___ Input data ___
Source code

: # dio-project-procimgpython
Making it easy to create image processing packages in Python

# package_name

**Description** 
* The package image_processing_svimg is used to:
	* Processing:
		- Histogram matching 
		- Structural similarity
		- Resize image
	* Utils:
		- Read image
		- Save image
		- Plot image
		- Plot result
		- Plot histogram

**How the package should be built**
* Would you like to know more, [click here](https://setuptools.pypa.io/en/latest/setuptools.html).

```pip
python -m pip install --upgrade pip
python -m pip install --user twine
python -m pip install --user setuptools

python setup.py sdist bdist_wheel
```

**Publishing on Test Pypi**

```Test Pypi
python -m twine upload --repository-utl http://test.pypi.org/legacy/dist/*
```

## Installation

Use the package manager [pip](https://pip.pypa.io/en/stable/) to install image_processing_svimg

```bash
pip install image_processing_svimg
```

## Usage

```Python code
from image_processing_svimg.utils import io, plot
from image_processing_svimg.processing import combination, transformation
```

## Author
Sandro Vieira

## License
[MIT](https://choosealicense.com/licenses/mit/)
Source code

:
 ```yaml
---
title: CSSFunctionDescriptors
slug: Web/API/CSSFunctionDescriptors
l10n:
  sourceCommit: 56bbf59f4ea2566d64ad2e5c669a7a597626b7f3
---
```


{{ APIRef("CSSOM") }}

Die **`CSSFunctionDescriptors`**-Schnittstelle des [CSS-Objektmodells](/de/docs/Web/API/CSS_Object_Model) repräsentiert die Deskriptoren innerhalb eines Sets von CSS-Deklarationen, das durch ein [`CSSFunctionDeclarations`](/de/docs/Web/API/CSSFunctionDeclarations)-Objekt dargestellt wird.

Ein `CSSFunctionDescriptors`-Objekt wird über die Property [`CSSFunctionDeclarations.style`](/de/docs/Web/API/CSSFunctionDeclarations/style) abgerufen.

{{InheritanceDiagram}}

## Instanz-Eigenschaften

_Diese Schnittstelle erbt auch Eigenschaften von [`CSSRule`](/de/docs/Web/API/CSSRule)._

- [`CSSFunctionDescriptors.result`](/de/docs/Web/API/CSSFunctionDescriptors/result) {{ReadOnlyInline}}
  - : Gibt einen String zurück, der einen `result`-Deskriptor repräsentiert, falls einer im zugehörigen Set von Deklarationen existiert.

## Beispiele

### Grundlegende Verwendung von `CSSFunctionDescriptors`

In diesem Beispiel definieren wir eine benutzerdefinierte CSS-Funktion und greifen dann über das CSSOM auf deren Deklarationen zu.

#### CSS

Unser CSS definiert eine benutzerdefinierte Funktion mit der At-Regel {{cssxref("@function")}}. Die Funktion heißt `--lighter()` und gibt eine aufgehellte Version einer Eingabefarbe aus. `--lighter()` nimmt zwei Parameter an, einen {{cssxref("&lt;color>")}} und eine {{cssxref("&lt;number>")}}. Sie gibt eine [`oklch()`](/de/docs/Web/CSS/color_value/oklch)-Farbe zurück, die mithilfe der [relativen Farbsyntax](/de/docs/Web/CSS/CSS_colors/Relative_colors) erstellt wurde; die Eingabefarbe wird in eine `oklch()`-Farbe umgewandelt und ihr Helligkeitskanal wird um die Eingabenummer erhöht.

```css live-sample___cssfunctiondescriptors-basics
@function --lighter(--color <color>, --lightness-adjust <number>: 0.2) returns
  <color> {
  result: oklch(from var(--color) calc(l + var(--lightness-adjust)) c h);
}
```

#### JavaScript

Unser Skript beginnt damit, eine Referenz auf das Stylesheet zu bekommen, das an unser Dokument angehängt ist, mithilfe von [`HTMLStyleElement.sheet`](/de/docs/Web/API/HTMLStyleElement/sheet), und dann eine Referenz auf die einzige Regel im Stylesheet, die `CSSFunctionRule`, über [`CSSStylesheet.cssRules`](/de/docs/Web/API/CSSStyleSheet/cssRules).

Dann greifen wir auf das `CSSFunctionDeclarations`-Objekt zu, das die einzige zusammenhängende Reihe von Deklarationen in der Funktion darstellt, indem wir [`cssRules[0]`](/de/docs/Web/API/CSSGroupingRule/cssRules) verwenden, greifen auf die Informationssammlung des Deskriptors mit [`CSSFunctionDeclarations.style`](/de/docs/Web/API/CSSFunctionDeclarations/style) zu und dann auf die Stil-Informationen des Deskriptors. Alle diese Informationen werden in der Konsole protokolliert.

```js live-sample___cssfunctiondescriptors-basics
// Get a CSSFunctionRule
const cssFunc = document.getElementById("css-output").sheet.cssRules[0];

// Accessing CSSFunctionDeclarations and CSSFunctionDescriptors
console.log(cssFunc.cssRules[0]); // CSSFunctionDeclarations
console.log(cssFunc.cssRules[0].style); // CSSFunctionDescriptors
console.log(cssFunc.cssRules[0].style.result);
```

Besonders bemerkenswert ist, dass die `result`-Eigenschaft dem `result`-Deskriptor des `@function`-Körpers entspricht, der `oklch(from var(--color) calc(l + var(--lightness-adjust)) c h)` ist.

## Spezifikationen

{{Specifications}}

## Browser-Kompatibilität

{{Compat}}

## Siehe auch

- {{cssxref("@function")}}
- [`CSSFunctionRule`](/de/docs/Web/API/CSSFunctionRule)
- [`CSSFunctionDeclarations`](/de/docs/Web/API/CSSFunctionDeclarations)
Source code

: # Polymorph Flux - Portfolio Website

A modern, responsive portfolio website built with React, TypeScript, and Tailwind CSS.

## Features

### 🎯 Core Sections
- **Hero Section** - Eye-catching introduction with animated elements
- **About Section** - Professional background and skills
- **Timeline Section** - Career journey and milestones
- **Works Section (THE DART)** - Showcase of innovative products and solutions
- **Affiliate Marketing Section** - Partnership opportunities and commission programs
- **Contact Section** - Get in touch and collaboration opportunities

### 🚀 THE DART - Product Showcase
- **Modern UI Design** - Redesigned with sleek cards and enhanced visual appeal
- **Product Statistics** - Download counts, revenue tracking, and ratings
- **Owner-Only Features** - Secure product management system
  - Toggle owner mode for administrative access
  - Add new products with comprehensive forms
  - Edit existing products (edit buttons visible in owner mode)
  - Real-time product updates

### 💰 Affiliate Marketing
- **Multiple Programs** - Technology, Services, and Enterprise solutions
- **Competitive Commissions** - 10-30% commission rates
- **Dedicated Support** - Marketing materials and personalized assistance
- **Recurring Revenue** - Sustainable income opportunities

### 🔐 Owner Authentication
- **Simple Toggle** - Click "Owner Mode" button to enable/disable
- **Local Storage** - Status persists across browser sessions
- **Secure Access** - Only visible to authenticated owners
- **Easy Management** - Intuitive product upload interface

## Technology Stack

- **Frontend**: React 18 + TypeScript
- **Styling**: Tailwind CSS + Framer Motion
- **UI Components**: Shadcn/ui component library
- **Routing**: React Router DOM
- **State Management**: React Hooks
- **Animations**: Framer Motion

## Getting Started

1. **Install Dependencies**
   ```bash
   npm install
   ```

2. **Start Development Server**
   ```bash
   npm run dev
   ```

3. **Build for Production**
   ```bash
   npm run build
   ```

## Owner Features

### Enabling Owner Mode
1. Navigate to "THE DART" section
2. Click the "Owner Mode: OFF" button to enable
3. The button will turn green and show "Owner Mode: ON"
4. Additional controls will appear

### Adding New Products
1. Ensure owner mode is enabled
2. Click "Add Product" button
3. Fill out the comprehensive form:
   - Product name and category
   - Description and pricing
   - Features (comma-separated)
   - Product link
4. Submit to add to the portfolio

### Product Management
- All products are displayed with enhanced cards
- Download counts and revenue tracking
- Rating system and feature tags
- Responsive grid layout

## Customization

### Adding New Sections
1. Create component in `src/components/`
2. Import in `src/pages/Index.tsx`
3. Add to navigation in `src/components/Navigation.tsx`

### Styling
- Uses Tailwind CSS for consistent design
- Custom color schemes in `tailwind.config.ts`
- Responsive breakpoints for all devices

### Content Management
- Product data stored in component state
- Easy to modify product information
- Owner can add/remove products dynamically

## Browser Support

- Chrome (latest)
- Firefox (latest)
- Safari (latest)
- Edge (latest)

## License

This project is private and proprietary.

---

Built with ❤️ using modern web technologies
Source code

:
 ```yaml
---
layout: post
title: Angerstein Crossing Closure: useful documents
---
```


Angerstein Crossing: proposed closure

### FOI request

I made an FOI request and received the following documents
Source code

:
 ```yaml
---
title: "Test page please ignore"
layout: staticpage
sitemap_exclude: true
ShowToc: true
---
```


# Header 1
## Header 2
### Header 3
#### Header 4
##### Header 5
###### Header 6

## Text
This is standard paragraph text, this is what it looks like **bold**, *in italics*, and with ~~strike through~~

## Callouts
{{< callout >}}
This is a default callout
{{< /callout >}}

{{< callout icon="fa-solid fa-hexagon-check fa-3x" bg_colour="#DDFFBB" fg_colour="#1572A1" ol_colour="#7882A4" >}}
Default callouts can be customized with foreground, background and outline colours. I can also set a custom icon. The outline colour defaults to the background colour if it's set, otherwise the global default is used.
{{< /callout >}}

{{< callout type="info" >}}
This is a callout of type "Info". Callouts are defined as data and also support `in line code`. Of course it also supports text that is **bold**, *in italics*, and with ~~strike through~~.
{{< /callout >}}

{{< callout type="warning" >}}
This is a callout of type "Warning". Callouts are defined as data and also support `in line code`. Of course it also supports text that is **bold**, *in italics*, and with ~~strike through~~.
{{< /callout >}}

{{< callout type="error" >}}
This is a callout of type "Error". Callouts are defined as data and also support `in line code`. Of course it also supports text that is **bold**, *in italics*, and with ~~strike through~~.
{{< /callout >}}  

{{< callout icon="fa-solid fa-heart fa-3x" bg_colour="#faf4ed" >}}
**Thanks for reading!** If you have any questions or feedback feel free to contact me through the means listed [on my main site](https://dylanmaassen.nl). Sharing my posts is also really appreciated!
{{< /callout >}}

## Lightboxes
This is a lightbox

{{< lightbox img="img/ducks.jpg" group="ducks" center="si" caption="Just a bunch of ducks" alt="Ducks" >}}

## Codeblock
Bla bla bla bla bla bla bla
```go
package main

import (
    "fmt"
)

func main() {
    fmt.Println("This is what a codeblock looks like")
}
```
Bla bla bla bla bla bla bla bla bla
___
• **Your goal**: Output the first line of the entries above and every line after it, exactly as written, ending with the line that contains "### Grundlegende Verwendung".

• **Result below**:
Source code

: # dio-project-procimgpython
Making it easy to create image processing packages in Python

# package_name

**Description** 
* The package image_processing_svimg is used to:
	* Processing:
		- Histogram matching 
		- Structural similarity
		- Resize image
	* Utils:
		- Read image
		- Save image
		- Plot image
		- Plot result
		- Plot histogram

**How the package should be built**
* Would you like to know more, [click here](https://setuptools.pypa.io/en/latest/setuptools.html).

```pip
python -m pip install --upgrade pip
python -m pip install --user twine
python -m pip install --user setuptools

python setup.py sdist bdist_wheel
```

**Publishing on Test Pypi**

```Test Pypi
python -m twine upload --repository-utl http://test.pypi.org/legacy/dist/*
```

## Installation

Use the package manager [pip](https://pip.pypa.io/en/stable/) to install image_processing_svimg

```bash
pip install image_processing_svimg
```

## Usage

```Python code
from image_processing_svimg.utils import io, plot
from image_processing_svimg.processing import combination, transformation
```

## Author
Sandro Vieira

## License
[MIT](https://choosealicense.com/licenses/mit/)
Source code

:
 ```yaml
---
title: CSSFunctionDescriptors
slug: Web/API/CSSFunctionDescriptors
l10n:
  sourceCommit: 56bbf59f4ea2566d64ad2e5c669a7a597626b7f3
---
```


{{ APIRef("CSSOM") }}

Die **`CSSFunctionDescriptors`**-Schnittstelle des [CSS-Objektmodells](/de/docs/Web/API/CSS_Object_Model) repräsentiert die Deskriptoren innerhalb eines Sets von CSS-Deklarationen, das durch ein [`CSSFunctionDeclarations`](/de/docs/Web/API/CSSFunctionDeclarations)-Objekt dargestellt wird.

Ein `CSSFunctionDescriptors`-Objekt wird über die Property [`CSSFunctionDeclarations.style`](/de/docs/Web/API/CSSFunctionDeclarations/style) abgerufen.

{{InheritanceDiagram}}

## Instanz-Eigenschaften

_Diese Schnittstelle erbt auch Eigenschaften von [`CSSRule`](/de/docs/Web/API/CSSRule)._

- [`CSSFunctionDescriptors.result`](/de/docs/Web/API/CSSFunctionDescriptors/result) {{ReadOnlyInline}}
  - : Gibt einen String zurück, der einen `result`-Deskriptor repräsentiert, falls einer im zugehörigen Set von Deklarationen existiert.

## Beispiele

### Grundlegende Verwendung von `CSSFunctionDescriptors`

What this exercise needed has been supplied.